Task description
Search the records for the word "based". Copy every line where it appears.

*-*-*

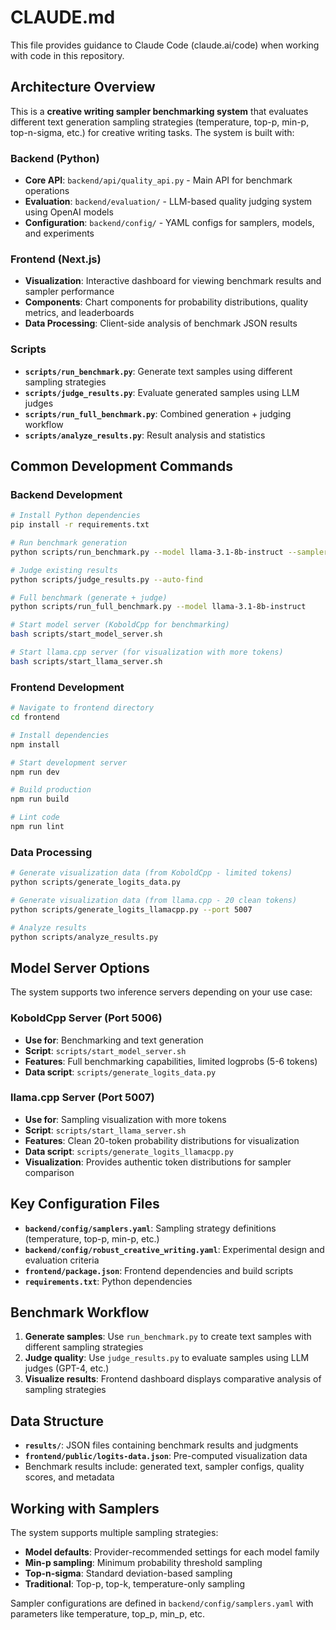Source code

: # CLAUDE.md

This file provides guidance to Claude Code (claude.ai/code) when working with code in this repository.

## Architecture Overview

This is a **creative writing sampler benchmarking system** that evaluates different text generation sampling strategies (temperature, top-p, min-p, top-n-sigma, etc.) for creative writing tasks. The system is built with:

### Backend (Python)
- **Core API**: `backend/api/quality_api.py` - Main API for benchmark operations
- **Evaluation**: `backend/evaluation/` - LLM-based quality judging system using OpenAI models
- **Configuration**: `backend/config/` - YAML configs for samplers, models, and experiments

### Frontend (Next.js)
- **Visualization**: Interactive dashboard for viewing benchmark results and sampler performance
- **Components**: Chart components for probability distributions, quality metrics, and leaderboards
- **Data Processing**: Client-side analysis of benchmark JSON results

### Scripts
- **`scripts/run_benchmark.py`**: Generate text samples using different sampling strategies
- **`scripts/judge_results.py`**: Evaluate generated samples using LLM judges
- **`scripts/run_full_benchmark.py`**: Combined generation + judging workflow
- **`scripts/analyze_results.py`**: Result analysis and statistics

## Common Development Commands

### Backend Development
```bash
# Install Python dependencies
pip install -r requirements.txt

# Run benchmark generation
python scripts/run_benchmark.py --model llama-3.1-8b-instruct --samplers llama_default standard_minp creative_minp

# Judge existing results
python scripts/judge_results.py --auto-find

# Full benchmark (generate + judge)
python scripts/run_full_benchmark.py --model llama-3.1-8b-instruct

# Start model server (KoboldCpp for benchmarking)
bash scripts/start_model_server.sh

# Start llama.cpp server (for visualization with more tokens)
bash scripts/start_llama_server.sh
```

### Frontend Development
```bash
# Navigate to frontend directory
cd frontend

# Install dependencies
npm install

# Start development server
npm run dev

# Build production
npm run build

# Lint code
npm run lint
```

### Data Processing
```bash
# Generate visualization data (from KoboldCpp - limited tokens)
python scripts/generate_logits_data.py

# Generate visualization data (from llama.cpp - 20 clean tokens)
python scripts/generate_logits_llamacpp.py --port 5007

# Analyze results
python scripts/analyze_results.py
```

## Model Server Options

The system supports two inference servers depending on your use case:

### KoboldCpp Server (Port 5006)
- **Use for**: Benchmarking and text generation
- **Script**: `scripts/start_model_server.sh`
- **Features**: Full benchmarking capabilities, limited logprobs (5-6 tokens)
- **Data script**: `scripts/generate_logits_data.py`

### llama.cpp Server (Port 5007)
- **Use for**: Sampling visualization with more tokens
- **Script**: `scripts/start_llama_server.sh`  
- **Features**: Clean 20-token probability distributions for visualization
- **Data script**: `scripts/generate_logits_llamacpp.py`
- **Visualization**: Provides authentic token distributions for sampler comparison

## Key Configuration Files

- **`backend/config/samplers.yaml`**: Sampling strategy definitions (temperature, top-p, min-p, etc.)
- **`backend/config/robust_creative_writing.yaml`**: Experimental design and evaluation criteria
- **`frontend/package.json`**: Frontend dependencies and build scripts
- **`requirements.txt`**: Python dependencies

## Benchmark Workflow

1. **Generate samples**: Use `run_benchmark.py` to create text samples with different sampling strategies
2. **Judge quality**: Use `judge_results.py` to evaluate samples using LLM judges (GPT-4, etc.)
3. **Visualize results**: Frontend dashboard displays comparative analysis of sampling strategies

## Data Structure

- **`results/`**: JSON files containing benchmark results and judgments
- **`frontend/public/logits-data.json`**: Pre-computed visualization data
- Benchmark results include: generated text, sampler configs, quality scores, and metadata

## Working with Samplers

The system supports multiple sampling strategies:
- **Model defaults**: Provider-recommended settings for each model family
- **Min-p sampling**: Minimum probability threshold sampling
- **Top-n-sigma**: Standard deviation-based sampling
- **Traditional**: Top-p, top-k, temperature-only sampling

Sampler configurations are defined in `backend/config/samplers.yaml` with parameters like temperature, top_p, min_p, etc.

*-*-*

Expected answer
- **Evaluation**: `backend/evaluation/` - LLM-based quality judging system using OpenAI models
- **Top-n-sigma**: Standard deviation-based sampling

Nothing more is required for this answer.